### Your goal
Write out the records below from the first line through the line containing "TS1Q13 & Deve", leaving out any pictures.

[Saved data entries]
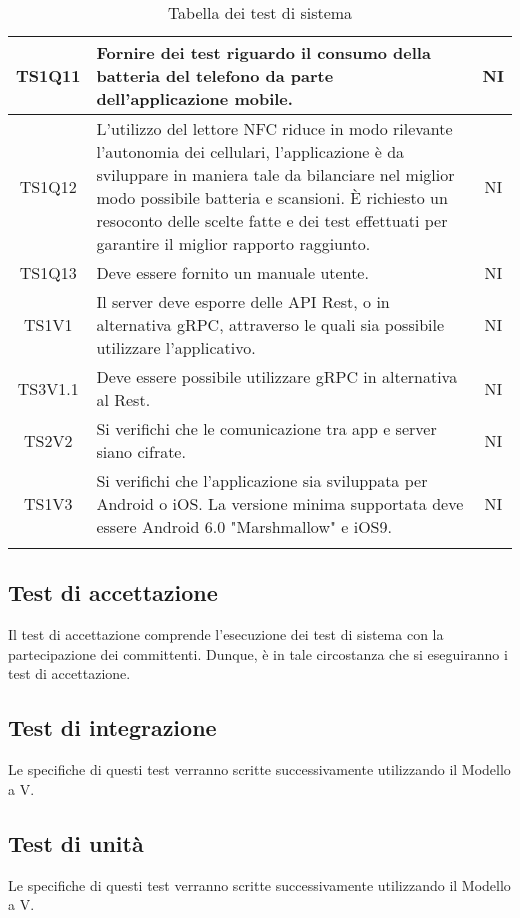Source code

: \begin{center}
\begin{longtable}{|c|p{10cm}|c|}
			\hline
			TS1Q11 & Fornire dei test riguardo il consumo della batteria del telefono da parte dell'applicazione mobile. & NI \\	
			\hline
			TS1Q12 & L’utilizzo del lettore NFC riduce in modo rilevante l’autonomia dei cellulari, l’applicazione è da sviluppare in maniera tale da bilanciare nel miglior modo possibile batteria e scansioni. È richiesto un resoconto delle scelte fatte e dei test effettuati per garantire il miglior rapporto raggiunto. & NI \\	
			\hline
			TS1Q13 & Deve essere fornito un manuale utente. & NI \\	
			\hline
			TS1V1 & Il server deve esporre delle API Rest, o in alternativa gRPC, attraverso le quali sia possibile utilizzare l'applicativo. & NI \\	
			\hline
			TS3V1.1 & Deve essere possibile utilizzare gRPC in alternativa al Rest. & NI \\	
			\hline
			TS2V2 & Si verifichi che le comunicazione tra app e server siano cifrate. & NI \\	
			\hline
			TS1V3 & Si verifichi che l'applicazione sia sviluppata per Android o iOS. La versione minima supportata deve essere  Android 6.0 "Marshmallow" e iOS9. & NI \\	
			\hline
			\hiderowcolors
			\caption{Tabella dei test di sistema}		
		\end{longtable}	
	\end{center}

	\subsection{Test di accettazione}
	Il test di accettazione comprende l'esecuzione dei test di sistema con la partecipazione dei committenti. Dunque, è in tale circostanza che si eseguiranno i test di accettazione. 
	\subsection{Test di integrazione}
	Le specifiche di questi test verranno scritte successivamente utilizzando il Modello a V.
	\subsection{Test di unità}
	Le specifiche di questi test verranno scritte successivamente utilizzando il Modello a V.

### Reply
Source code

: \begin{center}
\begin{longtable}{|c|p{10cm}|c|}
			\hline
			TS1Q11 & Fornire dei test riguardo il consumo della batteria del telefono da parte dell'applicazione mobile. & NI \\	
			\hline
			TS1Q12 & L’utilizzo del lettore NFC riduce in modo rilevante l’autonomia dei cellulari, l’applicazione è da sviluppare in maniera tale da bilanciare nel miglior modo possibile batteria e scansioni. È richiesto un resoconto delle scelte fatte e dei test effettuati per garantire il miglior rapporto raggiunto. & NI \\	
			\hline
			TS1Q13 & Deve essere fornito un manuale utente. & NI \\	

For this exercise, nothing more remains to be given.